The promise of Prasara Yoga is that when we embrace the natural, there is no need for the “supernatural”. When we embody physics, there is no need for “metaphysics” that when we work within reality as it is given we have no need for the “magical”.

Patanjali’s Yoga Sutras are a work of science, not theology, and as such they offer techniques that are repeatable and produce objectively observable results when applied correctly. Likewise, Prasara Yoga approaches what has, for the last several hundred  years has been  the domain  of  metaphysics, in a systematic and scientific manner.

Prasara Yoga represents both a forward looking development in the tradition of yoga and at the same time hold true to the original exposition of the science of human integration. - written by Wakil Mushtaq Ali Al Ansari

Thank you, Mushtaq for this seminal contribution to revitalizing the Spirit of Patanjali!

Flow Thyself™,

  1. 5 Responses to “Want “Perfect Flow”?”

  2. Wow. I actually studied Sanskrit (and Patanjali)_ a bit many moons ago in college. This was one of the better expositions of the subject I’ve ever seen, and makes an excellent argument for your definition of samadhi. The only quibble I would have is when you say there is no need for metaphysics when we embody physics. I would simply say that the distinction is irrelevant, that they are two points along the same axis, but I understand the point of your argument which makes wonderful sense (meaning it re-connects the practice with our senses).

    Really, really good stuff.

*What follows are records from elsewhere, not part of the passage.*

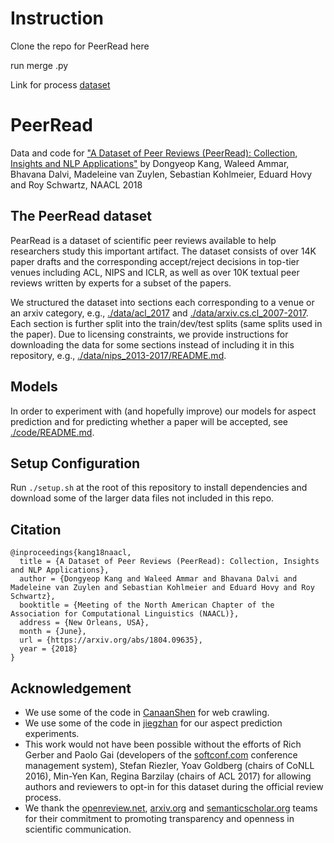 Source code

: # Instruction

Clone the repo for PeerRead here

run merge .py

Link for process [dataset]()


# PeerRead
Data and code for ["A Dataset of Peer Reviews (PeerRead): Collection, Insights and NLP Applications"](https://arxiv.org/abs/1804.09635) by Dongyeop Kang, Waleed Ammar, Bhavana Dalvi, Madeleine van Zuylen, Sebastian Kohlmeier, Eduard Hovy and Roy Schwartz, NAACL 2018

## The PeerRead dataset
PearRead is a dataset of scientific peer reviews available to help researchers study this important artifact.
The dataset consists of over 14K paper drafts and the corresponding accept/reject decisions in top-tier venues including ACL, NIPS and ICLR, as well as over 10K textual peer reviews written by experts for a subset of the papers.

We structured the dataset into sections each corresponding to a venue or an arxiv category, e.g., [./data/acl_2017](./data/acl_2017) and [./data/arxiv.cs.cl_2007-2017](./data/arxiv.cs.cl_2007-2017). Each section is further split into the train/dev/test splits (same splits used in the paper). Due to licensing constraints, we provide instructions for downloading the data for some sections instead of including it in this repository, e.g., [./data/nips_2013-2017/README.md](./data/nips_2013-2017/README.md).

## Models
In order to experiment with (and hopefully improve) our models for aspect prediction and for predicting whether a paper will be accepted, see [./code/README.md](./code/README.md).

## Setup Configuration
Run `./setup.sh` at the root of this repository to install dependencies and download some of the larger data files not included in this repo.


## Citation
    
    @inproceedings{kang18naacl,
      title = {A Dataset of Peer Reviews (PeerRead): Collection, Insights and NLP Applications},
      author = {Dongyeop Kang and Waleed Ammar and Bhavana Dalvi and Madeleine van Zuylen and Sebastian Kohlmeier and Eduard Hovy and Roy Schwartz},
      booktitle = {Meeting of the North American Chapter of the Association for Computational Linguistics (NAACL)},
      address = {New Orleans, USA},
      month = {June},
      url = {https://arxiv.org/abs/1804.09635},
      year = {2018}
    }

    

## Acknowledgement
 - We use some of the code in [CanaanShen](https://github.com/CanaanShen/DataProcessor/tree/master/src/Crawler) for web crawling.
 - We use some of the code in [jiegzhan](https://github.com/jiegzhan/multi-class-text-classification-cnn-rnn) for our aspect prediction experiments.
- This work would not have been possible without the efforts of Rich Gerber and Paolo Gai (developers of the [softconf.com](softconf.com) conference management system), Stefan Riezler, Yoav Goldberg (chairs of CoNLL 2016), Min-Yen Kan, Regina Barzilay (chairs of ACL 2017) for allowing authors and reviewers to opt-in for this dataset during the official review process.
- We thank the [openreview.net](openreview.net), [arxiv.org](arxiv.org) and [semanticscholar.org](semanticscholar.org) teams for their commitment to promoting transparency and openness in scientific communication. 
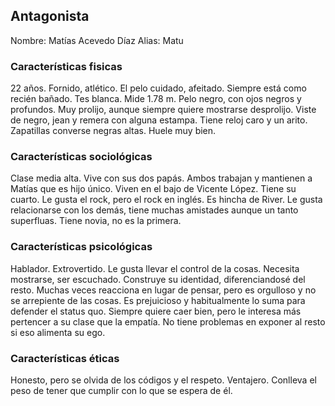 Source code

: ## Antagonista

Nombre: Matías Acevedo Díaz
Alias: Matu

### Características fisicas
22 años. 
Fornido, atlético. El pelo cuidado, afeitado. Siempre está como recién bañado. Tes blanca. Mide 1.78 m.
Pelo negro, con ojos negros y profundos. Muy prolijo, aunque siempre quiere mostrarse desprolijo.
Viste de negro, jean y remera con alguna estampa. Tiene reloj caro y un arito. Zapatillas converse negras altas. 
Huele muy bien.

### Características sociológicas
Clase media alta. Vive con sus dos papás. Ambos trabajan y mantienen a Matías que es hijo único. Viven en el bajo de Vicente López. 
Tiene su cuarto. Le gusta el rock, pero el rock en inglés. Es hincha de River. Le gusta relacionarse con los demás, tiene muchas amistades aunque un tanto superfluas.
Tiene novia, no es la primera. 

### Características psicológicas
Hablador. Extrovertido. Le gusta llevar el control de la cosas. Necesita mostrarse, ser escuchado. Construye su identidad, diferenciandosé del resto.
Muchas veces reacciona en lugar de pensar, pero es orgulloso y no se arrepiente de las cosas. Es prejuicioso y habitualmente lo suma para defender el status quo. 
Siempre quiere caer bien, pero le interesa más pertencer a su clase que la empatía. No tiene problemas en exponer al resto si eso alimenta su ego.

### Características éticas
Honesto, pero se olvida de los códigos y el respeto. Ventajero. Conlleva el peso de tener que cumplir con lo que se espera de él. 
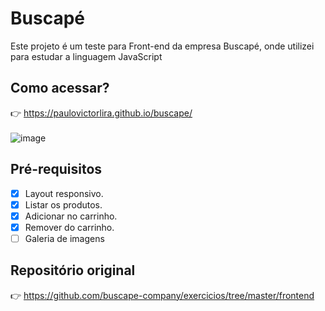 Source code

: # Buscapé
Este projeto é um teste para Front-end da empresa Buscapé, onde utilizei para estudar a linguagem JavaScript

## Como acessar?
👉 https://paulovictorlira.github.io/buscape/<br><br>
![image](https://user-images.githubusercontent.com/49046915/119191808-83229400-ba55-11eb-9935-5601b50a1f6d.png)

## Pré-requisitos
- [X] Layout responsivo.
- [X] Listar os produtos.
- [X] Adicionar no carrinho.
- [X] Remover do carrinho.
- [ ] Galeria de imagens

## Repositório original
👉 https://github.com/buscape-company/exercicios/tree/master/frontend

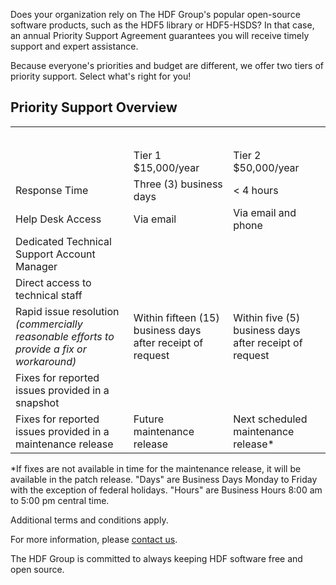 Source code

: Does your organization rely on The HDF Group's popular open-source software products, such as the HDF5 library or HDF5-HSDS? In that case, an annual Priority Support Agreement guarantees you will receive timely support and expert assistance. 

Because everyone's priorities and budget are different, we offer two tiers of priority support. Select what's right for you!

## Priority Support Overview

<table style="table-layout: fixed;" border="0">
<tbody>
<tr">
<td colspan="3">
<center></center><h5><HDF Software Priority Support</h5></center>
</td>
</tr>
<tr>
<td style="text-align: left; vertical-align: middle;"></td>
<td style="vertical-align: middle;">Tier 1<br>
  $15,000/year</td>
<td style="vertical-align: middle;">Tier 2<Br>$50,000/year</td>
</tr>
<tr>
<td style="text-align: left; vertical-align: middle;">Response Time</td>
<td>Three (3) business days</td>
<td>&lt; 4 hours</td>
</ter>
<tr>
<td style="text-align: left; vertical-align: middle;">Help Desk Access</td>
<td>Via email</td>
<td>Via email and phone</td>
</tr>
<tr>
<td style="text-align: left; vertical-align: middle;">Dedicated Technical Support Account Manager</td>
<td><i class="fa fa-check"></i></td>
<td><i class="fa fa-check" aria-hidden="true"></i></td>
</tr>
<tr>
<td style="text-align: left; vertical-align: middle;">Direct access to technical staff</td>
<td></td>
<td><i class="fa fa-check" aria-hidden="true"></i></td>
</tr>
<tr>
<td style="text-align: left; vertical-align: middle;">Rapid issue resolution <i>(commercially reasonable
efforts to provide a fix or workaround)</i></td>
<td>Within fifteen (15) business days
after receipt of request</td>
<td>Within five (5) business days
after receipt of request</td>
</tr>
<tr>
<td style="text-align: left; vertical-align: middle;">Fixes for reported issues provided in a snapshot</td>
<td><i class="fa fa-check" aria-hidden="true"></i></td>
<td><i class="fa fa-check" aria-hidden="true"></i></td>
</tr>
<tr>
<td style="text-align: left; vertical-align: middle;">Fixes for reported issues provided in a maintenance release</td>
<td>Future maintenance release</td>
<td>Next scheduled maintenance release*</td>
</tr>
</tbody>
</table>


*If fixes are not available in time for the maintenance release, it will be available in the patch release.
"Days" are Business Days Monday to Friday with the exception of federal holidays. "Hours" are Business Hours 8:00 am to 5:00 pm central time.

Additional terms and conditions apply.

For more information, please [contact us](mailto:info@hdfgroup.org).

The HDF Group is committed to always keeping HDF software free and open source. 

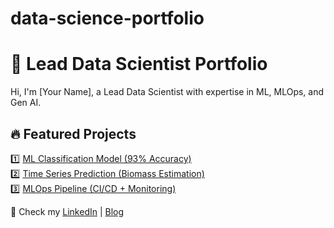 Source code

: # data-science-portfolio

# 🚀 Lead Data Scientist Portfolio
Hi, I'm [Your Name], a Lead Data Scientist with expertise in ML, MLOps, and Gen AI.

## 🔥 Featured Projects
1️⃣ [ML Classification Model (93% Accuracy)](GitHub_Link)  
2️⃣ [Time Series Prediction (Biomass Estimation)](GitHub_Link)  
3️⃣ [MLOps Pipeline (CI/CD + Monitoring)](GitHub_Link)  

📌 Check my [LinkedIn](Your_LinkedIn) | [Blog](Your_Blog)
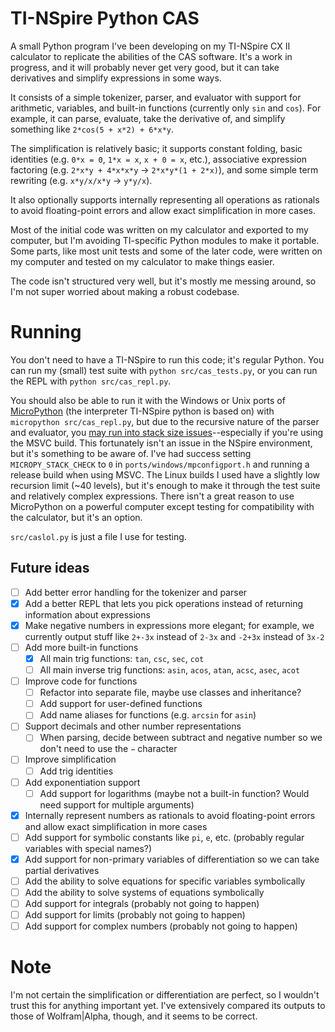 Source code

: # TI-NSpire Python CAS

A small Python program I've been developing on my TI-NSpire CX II calculator to replicate the abilities of the CAS software. It's a work in progress, and it will probably never get very good, but it can take derivatives and simplify expressions in some ways.

It consists of a simple tokenizer, parser, and evaluator with support for arithmetic, variables, and built-in functions (currently only `sin` and `cos`). For example, it can parse, evaluate, take the derivative of, and simplify something like `2*cos(5 + x*2) + 6*x*y`.

The simplification is relatively basic; it supports constant folding, basic identities (e.g. `0*x = 0`, `1*x = x`, `x + 0 = x`, etc.), associative expression factoring (e.g. `2*x*y + 4*x*x*y` -> `2*x*y*(1 + 2*x)`), and some simple term rewriting (e.g. `x*y/x/x*y` -> `y*y/x`).

It also optionally supports internally representing all operations as rationals to avoid floating-point errors and allow exact simplification in more cases.

Most of the initial code was written on my calculator and exported to my computer, but I'm avoiding TI-specific Python modules to make it portable.
Some parts, like most unit tests and some of the later code, were written on my computer and tested on my calculator to make things easier.

The code isn't structured very well, but it's mostly me messing around, so I'm not super worried about making a robust codebase.

# Running
You don't need to have a TI-NSpire to run this code; it's regular Python.
You can run my (small) test suite with `python src/cas_tests.py`, or you can run the REPL with `python src/cas_repl.py`.  

You should also be able to run it with the Windows or Unix ports of [MicroPython](https://github.com/micropython/micropython) (the interpreter TI-NSpire python is based on) with `micropython src/cas_repl.py`, but due to the recursive nature of the parser and evaluator, you [may run into stack size issues](https://github.com/micropython/micropython/issues/2927)--especially if you're using the MSVC build. This fortunately isn't an issue in the NSpire environment, but it's something to be aware of. I've had success setting `MICROPY_STACK_CHECK` to `0` in `ports/windows/mpconfigport.h` and running a release build when using MSVC. The Linux builds I used have a slightly low recursion limit (~40 levels), but it's enough to make it through the test suite and relatively complex expressions. There isn't a great reason to use MicroPython on a powerful computer except testing for compatibility with the calculator, but it's an option.

`src/caslol.py` is just a file I use for testing.

## Future ideas
- [ ] Add better error handling for the tokenizer and parser
- [X] Add a better REPL that lets you pick operations instead of returning information about expressions
- [X] Make negative numbers in expressions more elegant; for example, we currently output stuff like `2+-3x` instead of `2-3x` and `-2+3x` instead of `3x-2`
- [ ] Add more built-in functions
  - [X] All main trig functions: `tan`, `csc`, `sec`, `cot`
  - [ ] All main inverse trig functions: `asin`, `acos`, `atan`, `acsc`, `asec`, `acot`
- [ ] Improve code for functions
  - [ ] Refactor into separate file, maybe use classes and inheritance?
  - [ ] Add support for user-defined functions
  - [ ] Add name aliases for functions (e.g. `arcsin` for `asin`)
- [ ] Support decimals and other number representations
  - [ ] When parsing, decide between subtract and negative number so we don't need to use the `−` character
- [ ] Improve simplification
  - [ ] Add trig identities
- [ ] Add exponentiation support
  - [ ] Add support for logarithms (maybe not a built-in function? Would need support for multiple arguments)
- [X] Internally represent numbers as rationals to avoid floating-point errors and allow exact simplification in more cases
- [ ] Add support for symbolic constants like `pi`, `e`, etc. (probably regular variables with special names?)
- [X] Add support for non-primary variables of differentiation so we can take partial derivatives
- [ ] Add the ability to solve equations for specific variables symbolically
- [ ] Add the ability to solve systems of equations symbolically
- [ ] Add support for integrals (probably not going to happen)
- [ ] Add support for limits (probably not going to happen)
- [ ] Add support for complex numbers (probably not going to happen)

# Note
I'm not certain the simplification or differentiation are perfect, so I wouldn't trust this for anything important yet. I've extensively compared its outputs to those of Wolfram|Alpha, though, and it seems to be correct. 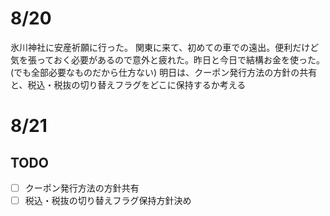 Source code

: # 8/20

氷川神社に安産祈願に行った。
関東に来て、初めての車での遠出。便利だけど気を張っておく必要があるので意外と疲れた。昨日と今日で結構お金を使った。(でも全部必要なものだから仕方ない)
明日は、クーポン発行方法の方針の共有と、税込・税抜の切り替えフラグをどこに保持するか考える

# 8/21

## TODO

- [ ] クーポン発行方法の方針共有
- [ ] 税込・税抜の切り替えフラグ保持方針決め
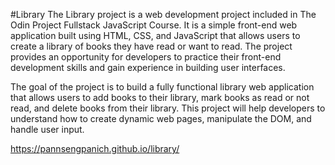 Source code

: #Library
The Library project is a web development project included in The Odin Project Fullstack JavaScript Course. It is a simple front-end web application built using HTML, CSS, and JavaScript that allows users to create a library of books they have read or want to read. The project provides an opportunity for developers to practice their front-end development skills and gain experience in building user interfaces.

The goal of the project is to build a fully functional library web application that allows users to add books to their library, mark books as read or not read, and delete books from their library. This project will help developers to understand how to create dynamic web pages, manipulate the DOM, and handle user input.

https://pannsengpanich.github.io/library/
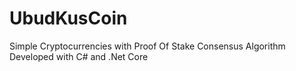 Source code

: # UbudKusCoin
Simple Cryptocurrencies with Proof Of Stake Consensus Algorithm
Developed with C# and .Net Core
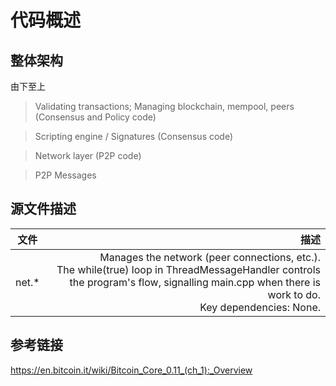 # 代码概述

## 整体架构

由下至上
> Validating transactions; Managing blockchain, mempool, peers  (Consensus and Policy code)

> Scripting engine / Signatures (Consensus code)

> Network layer  (P2P code)

> P2P Messages

## 源文件描述

| 文件      | 描述     |
| --------   | -----:        |
| net.\*      | Manages the network (peer connections, etc.). <br/>The while(true) loop in ThreadMessageHandler controls the program's flow, signalling main.cpp when there is work to do.  <br/> Key dependencies: None. |

## 参考链接

https://en.bitcoin.it/wiki/Bitcoin_Core_0.11_(ch_1):_Overview
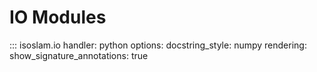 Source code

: # IO Modules

::: isoslam.io
    handler: python
    options:
      docstring_style:
        numpy
      rendering:
        show_signature_annotations: true
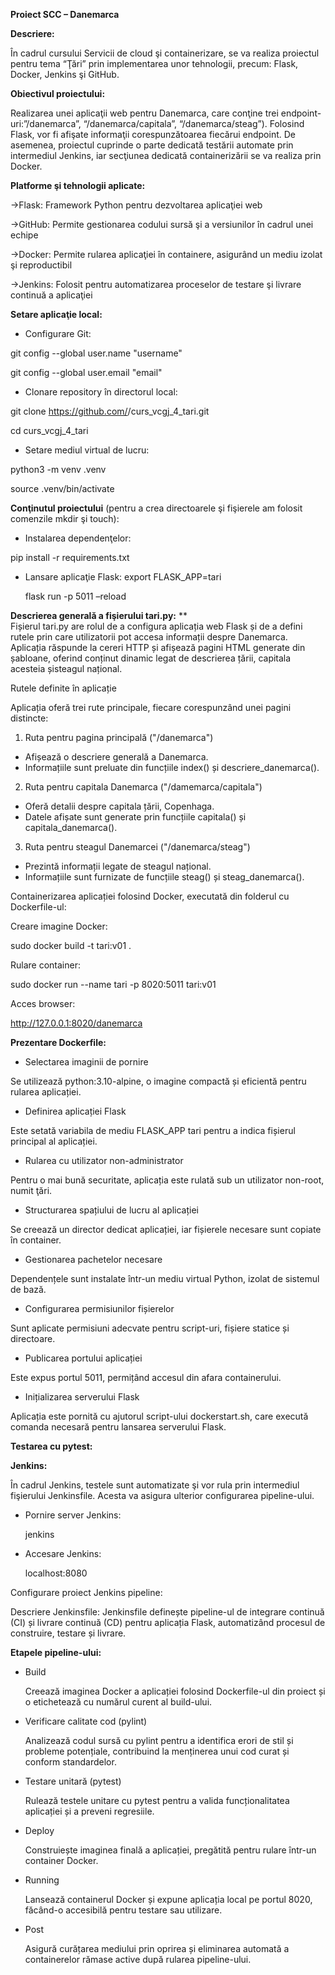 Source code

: **Proiect SCC – Danemarca**

**Descriere:**

În cadrul cursului Servicii de cloud şi containerizare, se va realiza proiectul pentru tema “Ţări” prin implementarea unor tehnologii, precum: Flask, Docker, Jenkins şi GitHub.

**Obiectivul proiectului:**

Realizarea unei aplicaţii web pentru Danemarca, care conţine trei endpoint-uri:”/danemarca”, “/danemarca/capitala”, “/danemarca/steag”). Folosind Flask, vor fi afişate informaţii corespunzătoarea fiecărui endpoint. De asemenea, proiectul cuprinde o parte dedicată testării automate prin intermediul Jenkins, iar secţiunea dedicată containerizării se va realiza prin Docker. 

**Platforme şi tehnologii aplicate:**

->Flask: Framework Python pentru dezvoltarea aplicaţiei web

->GitHub: Permite gestionarea codului sursă şi a versiunilor în cadrul unei echipe 

->Docker: Permite rularea aplicaţiei în containere, asigurând un mediu izolat şi reproductibil

->Jenkins: Folosit pentru automatizarea proceselor de testare şi livrare continuă a aplicaţiei

**Setare aplicaţie local:**

- Configurare Git:

git config --global user.name "username"

git config --global user.email "email"

- Clonare repository în directorul local:

git clone https://github.com/<user>/curs_vcgj_4_tari.git

cd curs_vcgj_4_tari

- Setare mediul virtual de lucru:

python3 -m venv .venv

source .venv/bin/activate

**Conţinutul proiectului** (pentru a crea directoarele şi fişierele am folosit comenzile mkdir şi touch):

- Instalarea dependenţelor:

pip install -r requirements.txt

- Lansare aplicaţie Flask:
  export FLASK_APP=tari

  flask run -p 5011 –reload

**Descrierea generală a fişierului tari.py:**
**
\
Fișierul tari.py are rolul de a configura aplicația web Flask și de a defini rutele prin care utilizatorii pot accesa informații despre Danemarca. Aplicația răspunde la cereri HTTP și afișează pagini HTML generate din șabloane, oferind conținut dinamic legat de descrierea țării, capitala acesteia șisteagul național.

Rutele definite în aplicație

Aplicația oferă trei rute principale, fiecare corespunzând unei pagini distincte:

1. Ruta pentru pagina principală ("/danemarca")

- Afișează o descriere generală a Danemarca.
- Informațiile sunt preluate din funcțiile index() și descriere_danemarca().

2. Ruta pentru capitala Danemarca ("/damemarca/capitala")

- Oferă detalii despre capitala țării, Copenhaga.
- Datele afișate sunt generate prin funcțiile capitala() și capitala_danemarca().

3. Ruta pentru steagul Danemarcei ("/danemarca/steag")

- Prezintă informații legate de steagul național.
- Informațiile sunt furnizate de funcțiile steag() și steag_danemarca().

Containerizarea aplicației folosind Docker, executată din folderul cu Dockerfile-ul:

Creare imagine Docker:

sudo docker build -t tari:v01 .

Rulare container: 

sudo docker run --name tari -p 8020:5011 tari:v01

Acces browser:

<http://127.0.0.1:8020/danemarca>

**Prezentare Dockerfile:**

- Selectarea imaginii de pornire

Se utilizează python:3.10-alpine, o imagine compactă și eficientă pentru rularea aplicației.

- Definirea aplicației Flask

Este setată variabila de mediu FLASK_APP tari pentru a indica fișierul principal al aplicației.

- Rularea cu utilizator non-administrator

Pentru o mai bună securitate, aplicația este rulată sub un utilizator non-root, numit ţări.

- Structurarea spațiului de lucru al aplicației

Se creează un director dedicat aplicației, iar fișierele necesare sunt copiate în container.

- Gestionarea pachetelor necesare

Dependențele sunt instalate într-un mediu virtual Python, izolat de sistemul de bază.

- Configurarea permisiunilor fișierelor

Sunt aplicate permisiuni adecvate pentru script-uri, fișiere statice și directoare.

- Publicarea portului aplicației

Este expus portul 5011, permițând accesul din afara containerului.

- Inițializarea serverului Flask

Aplicația este pornită cu ajutorul script-ului dockerstart.sh, care execută comanda necesară pentru lansarea serverului Flask.

**Testarea cu pytest:**

**Jenkins:**

În cadrul Jenkins, testele sunt automatizate şi vor rula prin intermediul fişierului Jenkinsfile. Acesta va asigura ulterior configurarea pipeline-ului.

- Pornire server Jenkins:

  jenkins

- Accesare Jenkins:

  localhost:8080

Configurare proiect Jenkins pipeline:

Descriere Jenkinsfile: Jenkinsfile definește pipeline-ul de integrare continuă (CI) și livrare continuă (CD) pentru aplicația Flask, automatizând procesul de construire, testare și livrare.

**Etapele pipeline-ului:**

- Build

  Creează imaginea Docker a aplicației folosind Dockerfile-ul din proiect și o etichetează cu numărul curent al build-ului.

- Verificare calitate cod (pylint)

  Analizează codul sursă cu pylint pentru a identifica erori de stil și probleme potențiale, contribuind la menținerea unui cod curat și conform standardelor.

- Testare unitară (pytest)

  Rulează testele unitare cu pytest pentru a valida funcționalitatea aplicației și a preveni regresiile.

- Deploy

  Construiește imaginea finală a aplicației, pregătită pentru rulare într-un container Docker.

- Running

  Lansează containerul Docker și expune aplicația local pe portul 8020, făcând-o accesibilă pentru testare sau utilizare.

- Post

  Asigură curățarea mediului prin oprirea și eliminarea automată a containerelor rămase active după rularea pipeline-ului.
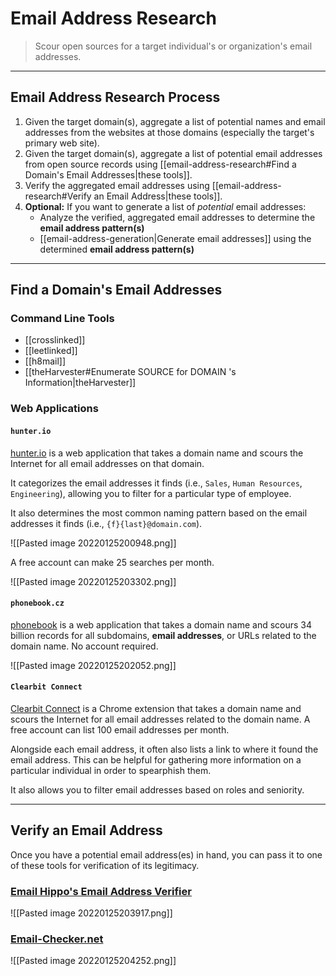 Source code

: # Email Address Research

> Scour open sources for a target individual's or organization's email addresses.

---

## Email Address Research Process

1. Given the target domain(s), aggregate a list of potential names and email addresses from the websites at those domains (especially the target's primary web site).
3. Given the target domain(s), aggregate a list of potential email addresses from open source records using [[email-address-research#Find a Domain's Email Addresses|these tools]].
4. Verify the aggregated email addresses using [[email-address-research#Verify an Email Address|these tools]].
5. **Optional:** If you want to generate a list of *potential* email addresses:
	- Analyze the verified, aggregated email addresses to determine the **email address pattern(s)**
	- [[email-address-generation|Generate email addresses]] using the determined **email address pattern(s)**

---

## Find a Domain's Email Addresses

### Command Line Tools

- [[crosslinked]]
- [[leetlinked]]
- [[h8mail]]
- [[theHarvester#Enumerate SOURCE for DOMAIN 's Information|theHarvester]]

### Web Applications

#### `hunter.io`

[hunter.io](https://hunter.io/) is a web application that takes a domain name and scours the Internet for all email addresses on that domain.

It categorizes the email addresses it finds (i.e., `Sales`, `Human Resources`, `Engineering`), allowing you to filter for a particular type of employee.

It also determines the most common naming pattern based on the email addresses it finds (i.e., `{f}{last}@domain.com`).

![[Pasted image 20220125200948.png]]

A free account can make 25 searches per month.

![[Pasted image 20220125203302.png]]

#### `phonebook.cz`

[phonebook](https://phonebook.cz/) is a web application that takes a domain name and scours 34 billion records for all subdomains, **email addresses**, or URLs related to the domain name. No account required.

![[Pasted image 20220125202052.png]]

#### `Clearbit Connect`

[Clearbit Connect](https://connect.clearbit.com/) is a Chrome extension that takes a domain name and  scours the Internet for all email addresses related to the domain name. A free account can list 100 email addresses per month.

Alongside each email address, it often also lists a link to where it found the email address. This can be helpful for gathering more information on a particular individual in order to spearphish them.

It also allows you to filter email addresses based on roles and seniority.

---

## Verify an Email Address

Once you have a potential email address(es) in hand, you can pass it to one of these tools for verification of its legitimacy.

### [Email Hippo's Email Address Verifier](https://tools.emailhippo.com/)

![[Pasted image 20220125203917.png]]

### [Email-Checker.net](https://email-checker.net/validate)

![[Pasted image 20220125204252.png]]
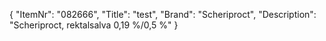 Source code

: {
  "ItemNr": "082666",
  "Title": "test",
  "Brand": "Scheriproct",
  "Description": "Scheriproct, rektalsalva 0,19 %/0,5 %"
}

Though I have studied much metaphysics and philosophy, particularly Eastern, over the years, I have lately found it far too abstract. This article really connected my experience to Patanjali’s work masterfully, and it engaged my interest all the way through. Thanks for sharing this.

    By Charles Richardson on Mar 22, 2008

  3. I’m glad I read all of this, didn’t skip around. Patience is a virtue that plays over and over again. Great insight Mushtaq; thank you for the posting Scott. May I recommend Gregor Maehle’s fine, fine book Astanga Yoga, Practice and Philosophy which has a in-depth treatise on the Yoga Sutra by Patanjali. As for Prasara Yoga book, it’s coming with me on my trip to the Grand Canyon this week.

    By Kevin Lee Dougherty on Mar 22, 2008

  4. Thank you Coach Sonnon and Mushtaq for providing this article. I really enjoy the amount of context available in this piece. Makes for very enjoyable reading.

    By Don Ferguson on Mar 22, 2008

  5. I’ve learned so much from this. It has cleared up many questions and lauches unlimited potential.thank you.

    By Quentin Vaughan on Mar 22, 2008

  6. Really good article! I had to print it out and put it into my binder where I collect valuable information…such as this article!